Così, il fatto che la teologia sia contemplativa è una conseguenza di questa prima tesi su Dio soggetto della teologia.

Tommaso ci ritorna quando si chiede se la teologia sia una scienza « pratica ».

Formulata in questo modo, la questione potrebbe far sorridere, ma si tratta in effetti di sapere se la teologia può estendersi fino a trattare delle regole dell'agire umano.

Là non ammette dubbi: se, come abbiamo detto, la teologia è effettivamente una partecipazione al sapere che Dio ha di se stesso, allora sarà certamente una scienza pratica, poiché: « è con il medesimo sapere che Dio conosce se stesso e realizza tutto ciò che fa ( ma la teologia, aggiunge Tommaso ) è tuttavia più speculativa ( = contemplativa ) che pratica, perché si occupa più delle realtà divine che degli atti umani.

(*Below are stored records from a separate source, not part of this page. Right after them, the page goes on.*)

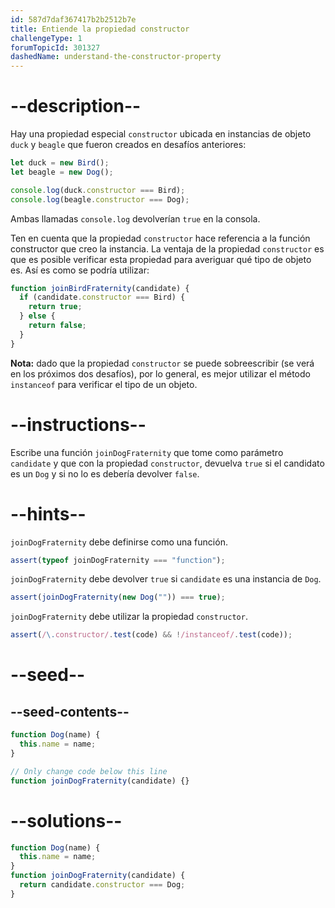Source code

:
 ```yaml
---
id: 587d7daf367417b2b2512b7e
title: Entiende la propiedad constructor
challengeType: 1
forumTopicId: 301327
dashedName: understand-the-constructor-property
---
```


# --description--

Hay una propiedad especial `constructor` ubicada en instancias de objeto `duck` y `beagle` que fueron creados en desafíos anteriores:

```js
let duck = new Bird();
let beagle = new Dog();

console.log(duck.constructor === Bird);
console.log(beagle.constructor === Dog);
```

Ambas llamadas `console.log` devolverían `true` en la consola.

Ten en cuenta que la propiedad `constructor` hace referencia a la función constructor que creo la instancia. La ventaja de la propiedad `constructor` es que es posible verificar esta propiedad para averiguar qué tipo de objeto es. Así es como se podría utilizar:

```js
function joinBirdFraternity(candidate) {
  if (candidate.constructor === Bird) {
    return true;
  } else {
    return false;
  }
}
```

**Nota:** dado que la propiedad `constructor` se puede sobreescribir (se verá en los próximos dos desafíos), por lo general, es mejor utilizar el método `instanceof` para verificar el tipo de un objeto.

# --instructions--

Escribe una función `joinDogFraternity` que tome como parámetro `candidate` y que con la propiedad `constructor`, devuelva `true` si el candidato es un `Dog` y si no lo es debería devolver `false`.

# --hints--

`joinDogFraternity` debe definirse como una función.

```js
assert(typeof joinDogFraternity === "function");
```

`joinDogFraternity` debe devolver `true` si `candidate` es una instancia de `Dog`.

```js
assert(joinDogFraternity(new Dog("")) === true);
```

`joinDogFraternity` debe utilizar la propiedad `constructor`.

```js
assert(/\.constructor/.test(code) && !/instanceof/.test(code));
```

# --seed--

## --seed-contents--

```js
function Dog(name) {
  this.name = name;
}

// Only change code below this line
function joinDogFraternity(candidate) {}
```

# --solutions--

```js
function Dog(name) {
  this.name = name;
}
function joinDogFraternity(candidate) {
  return candidate.constructor === Dog;
}
```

Essa non tratta degli atti umani se non nella misura in cui è tramite essi che l'uomo si orienta verso la perfetta conoscenza di Dio in cui consiste la beatitudine ».26

Questa è una risposta che colloca Tommaso a parte nella serie dei teorici della scienza teologica: fino a lui se ne parlava certo come di un sapere anche contemplativo, ma in primo luogo essenzialmente ordinato alla realizzazione perfetta della carità.

« Questo sapere è ordinato all'agire », diceva il suo contemporaneo Roberto Kilwardby.

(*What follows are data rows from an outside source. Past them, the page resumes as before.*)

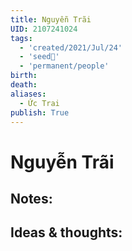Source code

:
 ```yaml
---
title: Nguyễn Trãi
UID: 2107241024
tags:
  - 'created/2021/Jul/24'
  - 'seed🥜'
  - 'permanent/people'
birth: 
death: 
aliases:
  - Ức Trai
publish: True
---
```

# Nguyễn Trãi

## Notes:


## Ideas & thoughts:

Tommaso, per primo, e già dal suo commento alle Sentenze, lo vede al contrario orientato verso la contemplazione, poiché se è polarizzato da Dio, come abbiamo appena visto, questo orientamento prevale su tutti gli altri e non si tratta evidentemente di una realtà che l'azione umana potrebbe porre in essere.

Dio non è una costruzione dell'uomo, che di lui non può disporre; egli, da noi, non può che essere conosciuto e amato.

È di questo che Tommaso vuol tener conto quando afferma che la teologia deve essere principalmente speculativa.

Questa risposta contiene un altro elemento capitale per il seguito che ci proponiamo.

Essa permette di constatare che Tommaso non conosce la distinzione a noi familiare tra teologia morale e teologia dogmatica - come ignora anche la grande ripartizione del lavoro teologico in teologia positiva e teologia speculativa.

È la medesima e unica sacra doctrina che ingloba tutto questo, come essa ricopre ugualmente, l'abbiamo veduto, i concetti più tardivi di « spiritualità » o « teologia spirituale ».

Se senza esitazione bisogna riconoscere i benefici procurati dalla crescente specializzazione dei differenti campi del sapere teologico, è anche permesso auspicare che coloro che lo praticano abbiano una coscienza sempre più profonda della sua unità fontale.

Per Tommaso la cosa andava da sé ed è proprio questo ciò che riscopriremo presto nella sua grande sintesi del sapere teologico.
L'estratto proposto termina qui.